### TASK DESCRIPTION
Skip the pictures, please, and write out exactly the lines from the opening of the data through the line containing "### 直接运行DSL文件".

Rendered images with source text
++++++++++++++++++++

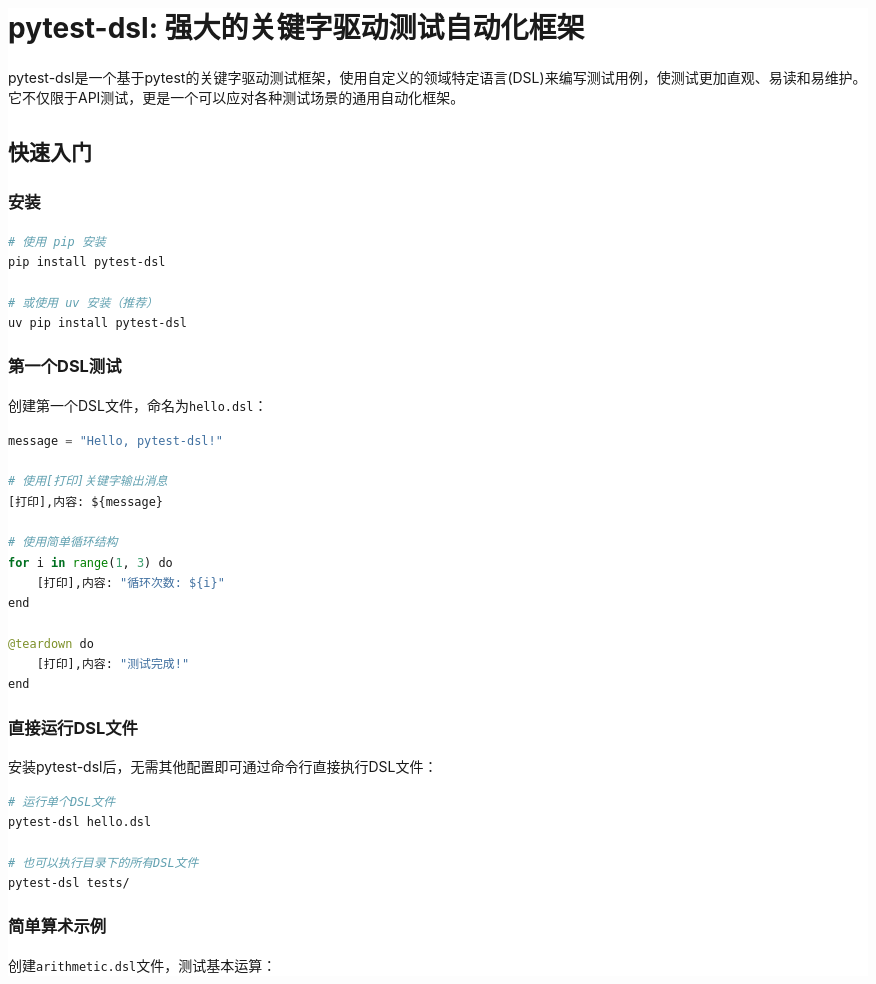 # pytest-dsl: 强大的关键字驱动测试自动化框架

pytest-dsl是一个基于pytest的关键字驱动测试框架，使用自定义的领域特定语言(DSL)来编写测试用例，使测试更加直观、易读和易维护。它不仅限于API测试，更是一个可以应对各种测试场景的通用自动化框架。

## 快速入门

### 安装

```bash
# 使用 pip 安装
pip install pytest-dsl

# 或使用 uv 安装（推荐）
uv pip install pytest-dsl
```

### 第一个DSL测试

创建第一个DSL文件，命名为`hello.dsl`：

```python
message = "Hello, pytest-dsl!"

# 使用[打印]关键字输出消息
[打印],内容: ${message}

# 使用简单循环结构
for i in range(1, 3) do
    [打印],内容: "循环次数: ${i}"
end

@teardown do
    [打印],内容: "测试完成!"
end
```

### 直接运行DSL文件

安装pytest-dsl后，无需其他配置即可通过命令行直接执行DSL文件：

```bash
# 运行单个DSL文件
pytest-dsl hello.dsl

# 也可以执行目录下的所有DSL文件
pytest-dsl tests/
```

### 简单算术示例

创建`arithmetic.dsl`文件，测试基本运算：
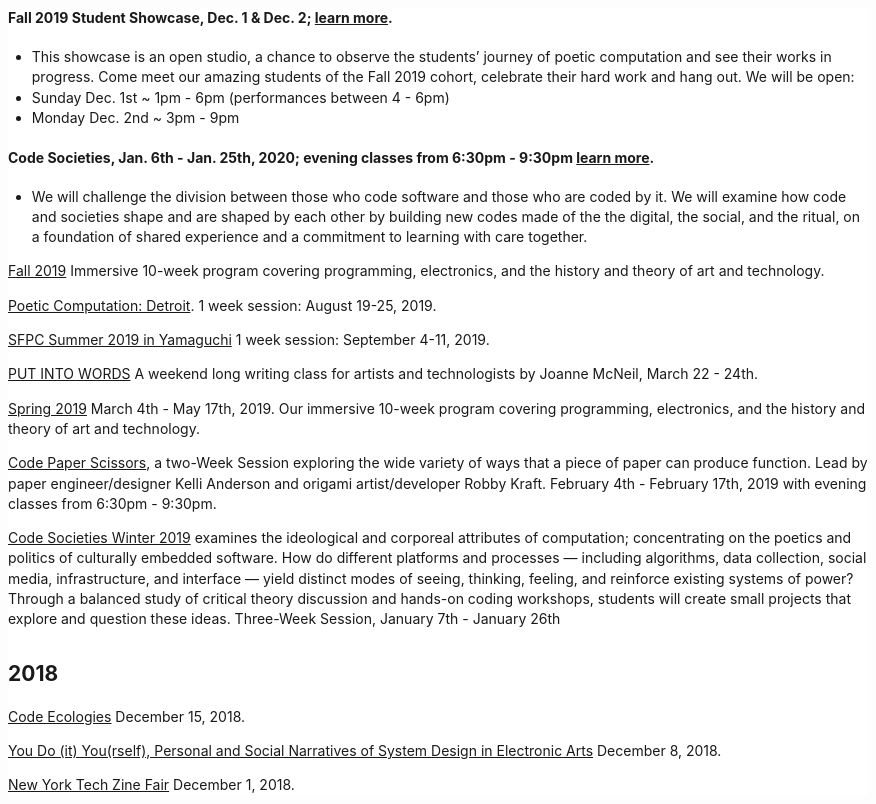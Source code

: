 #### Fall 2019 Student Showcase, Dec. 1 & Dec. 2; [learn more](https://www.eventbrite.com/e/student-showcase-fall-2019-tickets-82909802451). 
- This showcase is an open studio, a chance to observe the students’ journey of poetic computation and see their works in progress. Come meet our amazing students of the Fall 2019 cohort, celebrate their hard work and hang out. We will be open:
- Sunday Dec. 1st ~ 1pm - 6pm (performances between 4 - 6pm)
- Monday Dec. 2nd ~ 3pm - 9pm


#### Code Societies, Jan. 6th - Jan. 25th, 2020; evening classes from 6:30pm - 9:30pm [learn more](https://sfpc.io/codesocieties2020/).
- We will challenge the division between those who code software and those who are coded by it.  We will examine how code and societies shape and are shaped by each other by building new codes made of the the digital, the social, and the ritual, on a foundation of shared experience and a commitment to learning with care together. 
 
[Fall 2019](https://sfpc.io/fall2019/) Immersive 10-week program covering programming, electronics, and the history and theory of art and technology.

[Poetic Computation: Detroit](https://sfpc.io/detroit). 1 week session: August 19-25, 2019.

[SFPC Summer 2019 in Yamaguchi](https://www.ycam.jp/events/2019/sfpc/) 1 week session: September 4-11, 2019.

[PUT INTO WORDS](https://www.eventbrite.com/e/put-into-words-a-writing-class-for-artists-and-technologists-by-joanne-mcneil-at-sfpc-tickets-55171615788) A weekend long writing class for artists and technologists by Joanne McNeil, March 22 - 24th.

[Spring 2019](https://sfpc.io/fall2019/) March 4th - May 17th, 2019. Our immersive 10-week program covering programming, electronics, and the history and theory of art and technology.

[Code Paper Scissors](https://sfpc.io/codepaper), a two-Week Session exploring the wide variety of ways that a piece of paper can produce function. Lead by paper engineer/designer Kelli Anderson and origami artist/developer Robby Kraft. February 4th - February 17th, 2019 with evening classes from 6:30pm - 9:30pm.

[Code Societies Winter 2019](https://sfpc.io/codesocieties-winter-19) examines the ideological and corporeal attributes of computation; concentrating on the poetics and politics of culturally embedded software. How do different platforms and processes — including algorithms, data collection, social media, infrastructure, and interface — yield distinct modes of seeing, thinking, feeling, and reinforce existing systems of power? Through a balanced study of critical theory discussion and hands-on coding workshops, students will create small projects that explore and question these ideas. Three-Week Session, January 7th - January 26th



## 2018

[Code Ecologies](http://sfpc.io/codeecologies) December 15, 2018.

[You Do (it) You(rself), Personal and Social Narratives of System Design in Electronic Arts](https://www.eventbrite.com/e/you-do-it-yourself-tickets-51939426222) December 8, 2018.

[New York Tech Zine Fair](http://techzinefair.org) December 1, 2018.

++++++++++++++++++++

### EXERCISE RESULT
 # pytest-dsl: 强大的关键字驱动测试自动化框架

pytest-dsl是一个基于pytest的关键字驱动测试框架，使用自定义的领域特定语言(DSL)来编写测试用例，使测试更加直观、易读和易维护。它不仅限于API测试，更是一个可以应对各种测试场景的通用自动化框架。

## 快速入门

### 安装

```bash
# 使用 pip 安装
pip install pytest-dsl

# 或使用 uv 安装（推荐）
uv pip install pytest-dsl
```

### 第一个DSL测试

创建第一个DSL文件，命名为`hello.dsl`：

```python
message = "Hello, pytest-dsl!"

# 使用[打印]关键字输出消息
[打印],内容: ${message}

# 使用简单循环结构
for i in range(1, 3) do
    [打印],内容: "循环次数: ${i}"
end

@teardown do
    [打印],内容: "测试完成!"
end
```

### 直接运行DSL文件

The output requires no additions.